To implement this, I would like the WebApp (running spring security) to communicate to the BackendApp via REST with the username and password provided by the user in a form and authenticate based on whether the BackendApp's response is 200 OK or 401 Unauthorised.

I understand I will need to write a custom Authentication Manager to do this however I am very new to spring and can't find any information on how to implement it.

I believe I will need to do something like this:

public class CustomAuthenticationManager implements AuthenticationManager{

@Override
public Authentication authenticate(Authentication authentication) throws AuthenticationException {

String username = authentication.getName();
String pw = authentication.getCredentials().toString();

// Code to make rest call here and check for OK or Unauthorised.
// What do I return?

}

}

Do I set authentication.setAuthenticated(true) if successful and false if otherwise and thats it?

Once this is written, how do I configure spring security to use this authentication manager using a java configuration file?
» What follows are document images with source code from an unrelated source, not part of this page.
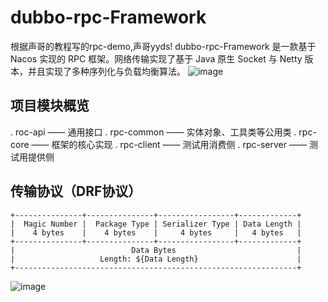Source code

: # dubbo-rpc-Framework

根据声哥的教程写的rpc-demo,声哥yyds! dubbo-rpc-Framework 是一款基于 Nacos 实现的 RPC 框架。网络传输实现了基于 Java 原生 Socket 与 Netty 版本，并且实现了多种序列化与负载均衡算法。
![image](https://user-images.githubusercontent.com/45026538/162196399-a0810f14-93cd-477b-b2b8-ce5be6f04376.png)

## 项目模块概览
. roc-api —— 通用接口
. rpc-common —— 实体对象、工具类等公用类
. rpc-core —— 框架的核心实现
. rpc-client —— 测试用消费侧
. rpc-server —— 测试用提供侧

## 传输协议（DRF协议）

```
+---------------+---------------+-----------------+-------------+
|  Magic Number |  Package Type | Serializer Type | Data Length |
|    4 bytes    |    4 bytes    |     4 bytes     |   4 bytes   |
+---------------+---------------+-----------------+-------------+
|                          Data Bytes                           |
|                   Length: ${Data Length}                      |
+---------------------------------------------------------------+
```

![image](https://user-images.githubusercontent.com/45026538/162197199-08c0c411-9506-4be0-b4cc-b3b8292774f1.png)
Thanks in advance for any assistance.

RE: Custom Authentication Manager with Spring Security and Java Configuration - limey383594 - 08-02-2023

First you must configure Spring security to use your custom AuthenticationProvider.
So, in your spring-security.xml (or equivalent config file) you must define wich class is implementing this feature. For example:

<authentication-manager alias="authenticationManager">
<authentication-provider ref="myAuthenticationProvider" />
</authentication-manager>

<!-- Bean implementing AuthenticationProvider of Spring Security -->
<beans:bean id="myAuthenticationProvider" class="com.teimas.MyAutenticationProvider">
</beans:bean>

Secondly you must implement AuthenticationProvider as in your example. Specially the method authenticate(Authentication authentication) in which your rest call must be. For example:

public Authentication authenticate(Authentication authentication) throws AuthenticationException {
User user = null;
try {
//use a rest service to find the user.
//Spring security provides user login name in authentication.getPrincipal()
user = userRestService.loadUserByUsername(authentication.getPrincipal().toString());
} catch (Exception e) {
log.error("Error loading user, not found: " + e.getMessage(), e);
}

if (user == null) {
throw new UsernameNotFoundException(String.format("Invalid credentials", authentication.getPrincipal()));
} else if (!user.isEnabled()) {
throw new UsernameNotFoundException(String.format("Not found enabled user for username ", user.getUsername()));
}
//check user password stored in authentication.getCredentials() against stored password hash
if (StringUtils.isBlank(authentication.getCredentials().toString())
|| !passwordEncoder.isPasswordValid(user.getPasswordHash(), authentication.getCredentials().toString()) {
throw new BadCredentialsException("Invalid credentials");
}

//doLogin makes whatever is necesary when login is made (put info in session, load other data etc..)
return doLogin(user);
}



RE: Custom Authentication Manager with Spring Security and Java Configuration - tubiflorales664388 - 08-02-2023

In its most simplest:

@Override
public Authentication authenticate(Authentication auth) throws AuthenticationException {
String username = auth.getName();
String password = auth.getCredentials().toString();
// to add more logic
List<GrantedAuthority> grantedAuths = new ArrayList<>();
grantedAuths.add(new SimpleGrantedAuthority("ROLE_USER"));
return new UsernamePasswordAuthenticationToken(username, password, grantedAuths);
}



RE: Custom Authentication Manager with Spring Security and Java Configuration - boer134 - 08-02-2023

My solution is almost the same as the first answer:

1) You need a class which implements the Authentication Provider

@Service
@Configurable
public class CustomAuthenticationProvider implements AuthenticationProvider {
@Override
public Authentication authenticate(Authentication authentication) throws AuthenticationException {
// Your code of custom Authentication
}
}

2) Opposite to the first answer you **don't** need to have following code in your WebSecurityConfiguration if you have only this custom provider.

@Override
protected AuthenticationManager authenticationManager() throws Exception {
return new ProviderManager(Arrays.asList((AuthenticationProvider) new AuthProvider()));
}

The issue is that Spring looks for available providers and use the default if nothing else is found. But as you have the implementation of the AuthenticationProvider - your implementation will be used.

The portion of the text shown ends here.